The validation process generates a detailed report, often with numerous green checkmarks, indicating successful execution. While the validation is non-deterministic due to the nature of AI, it has successfully identified real bugs that the speaker might have missed during manual testing. The speaker emphasizes that this AI-driven validation, combined with their own testing, is significantly more effective than manual testing alone.
Real-World Application and Impact
The speaker demonstrates the effectiveness of this validation process by showing examples from their private repositories. They highlight how the validate process automatically creates issues and pull requests.

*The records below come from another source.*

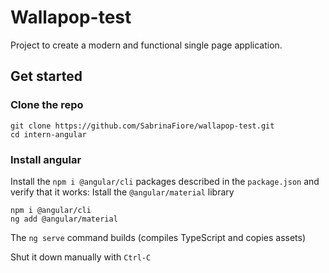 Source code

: # Wallapop-test

Project to create a modern and functional single page application.

## Get started

### Clone the repo

```shell
git clone https://github.com/SabrinaFiore/wallapop-test.git
cd intern-angular
```

### Install angular

Install the `npm i @angular/cli` packages described in the `package.json` and verify that it works:
Istall the `@angular/material` library

```shell
npm i @angular/cli
ng add @angular/material
```

The `ng serve` command builds (compiles TypeScript and copies assets)

Shut it down manually with `Ctrl-C` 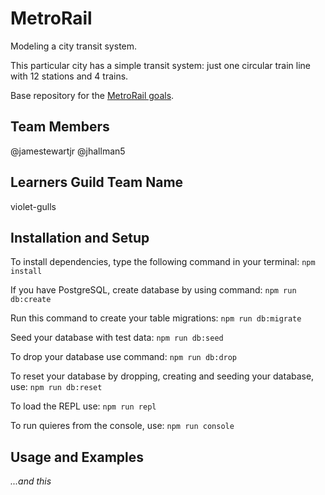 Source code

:# MetroRail

Modeling a city transit system.

This particular city has a simple transit system: just one circular train line with 12 stations and 4 trains.

Base repository for the [MetroRail goals](https://github.com/GuildCrafts/web-development-js/issues?utf8=%E2%9C%93&q=metrorail%20).

## Team Members

@jamestewartjr
@jhallman5

## Learners Guild Team Name

violet-gulls

## Installation and Setup

To install dependencies, type the following command in your terminal:
``` npm install ```

If you have PostgreSQL, create database by using command:
``` npm run db:create ```

Run this command to create your table migrations:
``` npm run db:migrate ```

Seed your database with test data:
``` npm run db:seed ```

To drop your database use command:
``` npm run db:drop ```

To reset your database by dropping, creating and seeding your database, use:
``` npm run db:reset ```

To load the REPL use:
``` npm run repl ```

To run quieres from the console, use:
``` npm run console ```
## Usage and Examples

_...and this_
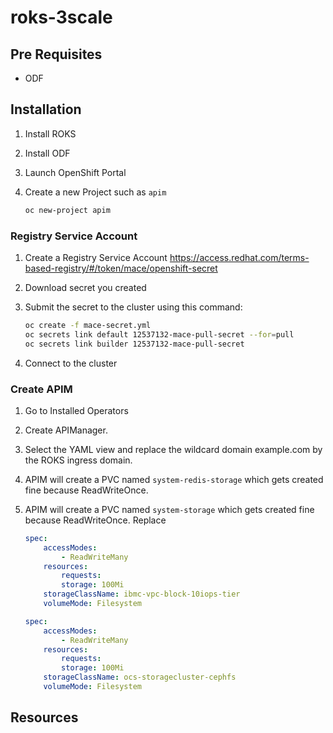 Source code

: # roks-3scale

## Pre Requisites

* ODF

## Installation

1. Install ROKS

1. Install ODF

1. Launch OpenShift Portal

1. Create a new Project such as `apim`

    ```sh
    oc new-project apim
    ```

### Registry Service Account

1. Create a Registry Service Account https://access.redhat.com/terms-based-registry/#/token/mace/openshift-secret

1. Download secret you created

1. Submit the secret to the cluster using this command:

    ```sh
    oc create -f mace-secret.yml
    oc secrets link default 12537132-mace-pull-secret --for=pull
    oc secrets link builder 12537132-mace-pull-secret
    ```

1. Connect to the cluster

### Create APIM

1. Go to Installed Operators

1. Create APIManager.

1. Select the YAML view and replace the wildcard domain example.com by the ROKS ingress domain.

1. APIM will create a PVC named `system-redis-storage` which gets created fine because ReadWriteOnce.

1. APIM will create a PVC named `system-storage` which gets created fine because ReadWriteOnce. Replace

    ```yaml
    spec:
        accessModes:
            - ReadWriteMany
        resources:
            requests:
            storage: 100Mi
        storageClassName: ibmc-vpc-block-10iops-tier
        volumeMode: Filesystem
    ```

    ```yaml
    spec:
        accessModes:
            - ReadWriteMany
        resources:
            requests:
            storage: 100Mi
        storageClassName: ocs-storagecluster-cephfs
        volumeMode: Filesystem
    ```

## Resources

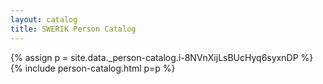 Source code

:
 ```yaml
---
layout: catalog
title: SWERIK Person Catalog
---
```

{% assign p = site.data._person-catalog.i-8NVnXijLsBUcHyq6syxnDP %}
{% include person-catalog.html p=p %}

For instance, a simple issue like "add a footer section to the readme" triggers a complex automated workflow:
- Loading Commands: The system loads custom commands.
- PIV Loop Execution: The agent goes through the priming, planning, and executing stages of the PIV loop.
- Codebase Analysis: The agent reads the README and analyzes the project.
- Feature Planning: The agent plans the feature.
- Comment Verification: The system checks comments to ensure alignment with the request.
- Feature Branch Creation: A feature branch is created.
- Pull Request Creation: A pull request is generated.
- Final Validation: The pull request itself is then validated.
This entire process, which would typically take 10-20 minutes of manual effort, can now be initiated by the speaker while they attend to other tasks.
Conclusion and Call to Action
The speaker strongly encourages viewers to try the provided meta command, even if they already have a validation system in place. They believe this approach offers an unprecedented level of comprehensiveness and consistency, having personally been "blown away" by its capabilities. The command has been generalized to work on any codebase. Viewers are invited to share their experiences in the comments. The speaker also requests likes and subscriptions for future content on AI coding.